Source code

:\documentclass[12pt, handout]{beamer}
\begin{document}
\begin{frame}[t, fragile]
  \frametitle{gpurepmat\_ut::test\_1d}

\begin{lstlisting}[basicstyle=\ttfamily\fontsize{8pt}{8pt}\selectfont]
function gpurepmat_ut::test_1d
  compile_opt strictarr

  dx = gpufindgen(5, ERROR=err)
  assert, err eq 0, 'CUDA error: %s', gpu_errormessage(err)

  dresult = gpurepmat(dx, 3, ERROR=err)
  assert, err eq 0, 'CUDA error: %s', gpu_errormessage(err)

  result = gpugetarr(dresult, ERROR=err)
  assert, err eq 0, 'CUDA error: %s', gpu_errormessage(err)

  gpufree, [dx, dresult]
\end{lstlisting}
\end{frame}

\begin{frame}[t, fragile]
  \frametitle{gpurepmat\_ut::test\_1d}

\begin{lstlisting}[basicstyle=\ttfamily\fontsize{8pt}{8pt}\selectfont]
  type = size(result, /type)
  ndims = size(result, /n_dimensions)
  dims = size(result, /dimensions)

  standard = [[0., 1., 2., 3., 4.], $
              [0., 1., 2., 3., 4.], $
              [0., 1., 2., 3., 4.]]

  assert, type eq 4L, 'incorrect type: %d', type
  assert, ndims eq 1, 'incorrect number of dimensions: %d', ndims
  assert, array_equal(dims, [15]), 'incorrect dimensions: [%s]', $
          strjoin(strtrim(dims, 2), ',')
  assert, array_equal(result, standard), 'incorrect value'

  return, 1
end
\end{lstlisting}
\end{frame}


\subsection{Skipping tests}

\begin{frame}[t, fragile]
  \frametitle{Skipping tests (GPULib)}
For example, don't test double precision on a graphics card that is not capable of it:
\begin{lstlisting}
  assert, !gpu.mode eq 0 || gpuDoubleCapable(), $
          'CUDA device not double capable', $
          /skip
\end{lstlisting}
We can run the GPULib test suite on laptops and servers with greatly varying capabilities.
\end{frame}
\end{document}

****************************************

§ **Required work**:
So that nothing is lost, write out each record exactly as it appears above.

§ **Solution to the exercise**:
Source code

:\documentclass[12pt, handout]{beamer}
\begin{document}
\begin{frame}[t, fragile]
  \frametitle{gpurepmat\_ut::test\_1d}

\begin{lstlisting}[basicstyle=\ttfamily\fontsize{8pt}{8pt}\selectfont]
function gpurepmat_ut::test_1d
  compile_opt strictarr

  dx = gpufindgen(5, ERROR=err)
  assert, err eq 0, 'CUDA error: %s', gpu_errormessage(err)

  dresult = gpurepmat(dx, 3, ERROR=err)
  assert, err eq 0, 'CUDA error: %s', gpu_errormessage(err)

  result = gpugetarr(dresult, ERROR=err)
  assert, err eq 0, 'CUDA error: %s', gpu_errormessage(err)

  gpufree, [dx, dresult]
\end{lstlisting}
\end{frame}

\begin{frame}[t, fragile]
  \frametitle{gpurepmat\_ut::test\_1d}

\begin{lstlisting}[basicstyle=\ttfamily\fontsize{8pt}{8pt}\selectfont]
  type = size(result, /type)
  ndims = size(result, /n_dimensions)
  dims = size(result, /dimensions)

  standard = [[0., 1., 2., 3., 4.], $
              [0., 1., 2., 3., 4.], $
              [0., 1., 2., 3., 4.]]

  assert, type eq 4L, 'incorrect type: %d', type
  assert, ndims eq 1, 'incorrect number of dimensions: %d', ndims
  assert, array_equal(dims, [15]), 'incorrect dimensions: [%s]', $
          strjoin(strtrim(dims, 2), ',')
  assert, array_equal(result, standard), 'incorrect value'

  return, 1
end
\end{lstlisting}
\end{frame}


\subsection{Skipping tests}

\begin{frame}[t, fragile]
  \frametitle{Skipping tests (GPULib)}
For example, don't test double precision on a graphics card that is not capable of it:
\begin{lstlisting}
  assert, !gpu.mode eq 0 || gpuDoubleCapable(), $
          'CUDA device not double capable', $
          /skip
\end{lstlisting}
We can run the GPULib test suite on laptops and servers with greatly varying capabilities.
\end{frame}
\end{document}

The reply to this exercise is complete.